It has become too easy in the cultural climate to neglect the basic rights of fellow Americans with whom we disagree. We must never do this, especially when it comes to matters of faith and conscience centered on the First Amendment right to worship.
That’s why supporters of free speech and religious freedom should be encouraged by a federal court order issued in Texas on Monday. In a victory for the grassroots machinery of our constitutional republic, U.S. District Judge Reed O’Connor in Fort Worth ordered two fairly powerful entities – the Department of Marine and Defense – to stay disciplinary proceedings against 35 military, including 26 Navy SEALs, who refused to take the COVID-19 vaccine. The judge ruled that the Defense Ministry violated the constitutional right of seafarers to refuse the vaccine on the basis of religious beliefs.
The main reason the military does not take the vaccine is their objection to any vaccine developed from aborted fetal cell lines – although there are other reasons specified in their pursuit as well.
Among them was the complainants’ belief that they should not be forced to take vaccines that “alter” or “defile” their bodies. They also cited a rare side effect of the COVID mRNA vaccine, inflammation of the heart known as myocarditis and pericarditis – complications that can also occur as a result of COVID infection.
Some might shake their heads at the military’s belief that vaccines are “an affront to the Creator,” a claim in their November trial. Some might scoff when they read that the complainants believe they have received “direct divine instruction not to receive the vaccine.” But, in a society of religious freedom, these skeptics must also accept that there are other Americans who believe and support these servicemen – religiously and / or constitutionally.
O’Connor firmly ruled in his order “there is no military exclusion from our Constitution”.
“The COVID-19 pandemic,” he continued, “does not give the government any license to repeal these freedoms.
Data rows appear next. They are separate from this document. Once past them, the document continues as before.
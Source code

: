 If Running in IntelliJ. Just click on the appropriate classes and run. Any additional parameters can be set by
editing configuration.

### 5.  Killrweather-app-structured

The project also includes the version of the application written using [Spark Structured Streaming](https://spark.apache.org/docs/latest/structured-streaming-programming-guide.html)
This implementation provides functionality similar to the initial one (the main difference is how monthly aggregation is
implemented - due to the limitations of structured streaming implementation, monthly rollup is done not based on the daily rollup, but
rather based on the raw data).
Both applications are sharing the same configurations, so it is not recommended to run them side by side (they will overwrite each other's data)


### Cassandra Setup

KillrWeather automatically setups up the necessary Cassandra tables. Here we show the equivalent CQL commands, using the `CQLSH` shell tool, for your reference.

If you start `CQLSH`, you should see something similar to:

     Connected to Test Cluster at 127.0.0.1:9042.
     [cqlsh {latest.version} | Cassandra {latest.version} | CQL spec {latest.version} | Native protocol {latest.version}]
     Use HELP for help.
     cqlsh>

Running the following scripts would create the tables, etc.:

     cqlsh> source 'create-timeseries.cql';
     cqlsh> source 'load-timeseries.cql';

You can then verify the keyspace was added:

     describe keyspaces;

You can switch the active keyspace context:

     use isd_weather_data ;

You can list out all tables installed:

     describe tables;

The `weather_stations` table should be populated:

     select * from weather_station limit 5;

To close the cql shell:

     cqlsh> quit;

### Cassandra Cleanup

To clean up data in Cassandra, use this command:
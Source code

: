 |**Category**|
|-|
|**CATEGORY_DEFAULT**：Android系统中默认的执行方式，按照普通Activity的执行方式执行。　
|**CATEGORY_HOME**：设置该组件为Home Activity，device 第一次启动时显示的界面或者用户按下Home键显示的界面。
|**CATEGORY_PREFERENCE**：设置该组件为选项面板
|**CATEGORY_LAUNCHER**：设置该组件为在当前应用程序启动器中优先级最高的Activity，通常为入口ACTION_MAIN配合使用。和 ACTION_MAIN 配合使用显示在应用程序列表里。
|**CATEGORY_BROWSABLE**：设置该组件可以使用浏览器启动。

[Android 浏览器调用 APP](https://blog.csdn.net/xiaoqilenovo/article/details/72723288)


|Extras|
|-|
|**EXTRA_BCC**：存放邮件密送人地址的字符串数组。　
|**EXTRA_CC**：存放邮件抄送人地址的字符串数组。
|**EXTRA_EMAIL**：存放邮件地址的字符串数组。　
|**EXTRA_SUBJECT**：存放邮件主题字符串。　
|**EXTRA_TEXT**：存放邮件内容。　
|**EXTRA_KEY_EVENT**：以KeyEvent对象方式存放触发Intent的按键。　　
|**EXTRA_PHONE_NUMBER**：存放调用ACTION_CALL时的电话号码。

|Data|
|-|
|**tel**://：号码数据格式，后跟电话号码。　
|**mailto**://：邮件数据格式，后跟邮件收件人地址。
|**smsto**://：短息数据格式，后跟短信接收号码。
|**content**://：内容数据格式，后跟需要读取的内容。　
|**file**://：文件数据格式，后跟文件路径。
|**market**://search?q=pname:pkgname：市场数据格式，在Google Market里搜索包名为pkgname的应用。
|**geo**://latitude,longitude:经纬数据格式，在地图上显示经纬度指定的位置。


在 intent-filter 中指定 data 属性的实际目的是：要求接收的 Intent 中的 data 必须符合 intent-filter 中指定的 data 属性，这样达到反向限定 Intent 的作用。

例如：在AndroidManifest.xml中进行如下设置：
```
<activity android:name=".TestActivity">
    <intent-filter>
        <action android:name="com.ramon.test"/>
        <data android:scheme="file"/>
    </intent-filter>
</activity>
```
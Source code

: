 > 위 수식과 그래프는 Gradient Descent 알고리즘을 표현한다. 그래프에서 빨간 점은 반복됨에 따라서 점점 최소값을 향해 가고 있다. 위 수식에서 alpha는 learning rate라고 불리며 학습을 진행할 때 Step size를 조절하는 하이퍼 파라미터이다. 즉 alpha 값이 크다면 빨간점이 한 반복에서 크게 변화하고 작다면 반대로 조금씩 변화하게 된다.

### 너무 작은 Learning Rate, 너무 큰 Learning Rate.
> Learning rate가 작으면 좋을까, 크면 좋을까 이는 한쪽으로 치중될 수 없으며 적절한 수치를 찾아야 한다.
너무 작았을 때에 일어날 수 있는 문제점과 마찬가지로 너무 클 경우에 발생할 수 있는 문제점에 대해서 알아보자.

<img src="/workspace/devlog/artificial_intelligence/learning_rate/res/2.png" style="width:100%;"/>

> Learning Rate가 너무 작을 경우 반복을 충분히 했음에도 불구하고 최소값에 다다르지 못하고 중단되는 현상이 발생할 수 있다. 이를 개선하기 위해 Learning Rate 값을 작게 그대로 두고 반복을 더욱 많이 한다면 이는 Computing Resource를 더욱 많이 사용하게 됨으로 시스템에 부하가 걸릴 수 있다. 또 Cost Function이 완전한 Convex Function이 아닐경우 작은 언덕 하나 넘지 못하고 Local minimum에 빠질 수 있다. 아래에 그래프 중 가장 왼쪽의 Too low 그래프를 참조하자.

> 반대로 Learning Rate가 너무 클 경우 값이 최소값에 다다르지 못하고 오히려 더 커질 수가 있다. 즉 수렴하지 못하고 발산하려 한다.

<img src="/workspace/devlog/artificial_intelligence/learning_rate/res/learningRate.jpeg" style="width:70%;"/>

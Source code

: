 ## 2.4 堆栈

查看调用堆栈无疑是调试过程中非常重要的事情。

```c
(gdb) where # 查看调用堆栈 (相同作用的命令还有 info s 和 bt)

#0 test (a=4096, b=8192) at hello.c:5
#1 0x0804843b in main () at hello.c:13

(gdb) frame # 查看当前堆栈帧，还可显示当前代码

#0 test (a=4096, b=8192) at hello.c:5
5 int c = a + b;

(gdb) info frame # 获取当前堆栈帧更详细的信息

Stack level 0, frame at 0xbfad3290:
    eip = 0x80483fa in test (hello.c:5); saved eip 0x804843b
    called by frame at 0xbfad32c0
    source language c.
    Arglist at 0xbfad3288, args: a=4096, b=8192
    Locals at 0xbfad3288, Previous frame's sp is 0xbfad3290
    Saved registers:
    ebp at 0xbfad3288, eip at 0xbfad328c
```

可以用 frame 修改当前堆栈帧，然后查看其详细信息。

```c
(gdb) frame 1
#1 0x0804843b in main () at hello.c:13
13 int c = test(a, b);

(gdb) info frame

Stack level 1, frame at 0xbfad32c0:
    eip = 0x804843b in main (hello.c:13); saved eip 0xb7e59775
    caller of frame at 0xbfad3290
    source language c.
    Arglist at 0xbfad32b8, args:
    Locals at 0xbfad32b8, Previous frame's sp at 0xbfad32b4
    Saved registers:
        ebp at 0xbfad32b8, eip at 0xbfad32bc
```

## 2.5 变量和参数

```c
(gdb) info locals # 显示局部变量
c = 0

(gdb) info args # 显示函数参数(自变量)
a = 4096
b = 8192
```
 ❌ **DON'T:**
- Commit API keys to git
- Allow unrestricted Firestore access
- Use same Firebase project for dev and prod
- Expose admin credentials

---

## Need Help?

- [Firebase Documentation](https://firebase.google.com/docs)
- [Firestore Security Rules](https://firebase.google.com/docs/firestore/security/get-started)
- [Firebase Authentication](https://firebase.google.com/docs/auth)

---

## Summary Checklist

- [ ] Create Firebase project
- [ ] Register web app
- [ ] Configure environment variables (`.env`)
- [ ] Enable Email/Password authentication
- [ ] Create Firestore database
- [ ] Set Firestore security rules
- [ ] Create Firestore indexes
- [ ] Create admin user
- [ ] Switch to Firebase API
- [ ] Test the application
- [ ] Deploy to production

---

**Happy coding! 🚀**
There is no COVID-19 exception to the First Amendment. “
Meanwhile, a group of Colorado College students in Colorado Springs, including much of the crown jewel’s men’s hockey team, are pushing back the school’s recall shooting mandate. They cite the rare side effect of cardiac inflammation which is statistically a more acute concern for young people, namely young men. While the elite private college may indeed want to reconsider its unique approach to COVID-19, Colorado College is nonetheless a private institution empowered to set its standards on these issues. His administration needs to take the lead, uh, to keep the campus safe.
The Navy, on the other hand, is a public institution that speaks for the US government and must act on it.
Certainly, O’Connor’s decision flies in the face of the military approach to COVID and other vaccines.
For the past seven years, the Navy has not granted religious exemptions for any vaccine. Maybe it should have. As the sailors’ lawyer, Michael Berry said, “forcing a soldier to choose between his faith and serving his country is odious to the Constitution and to American values.”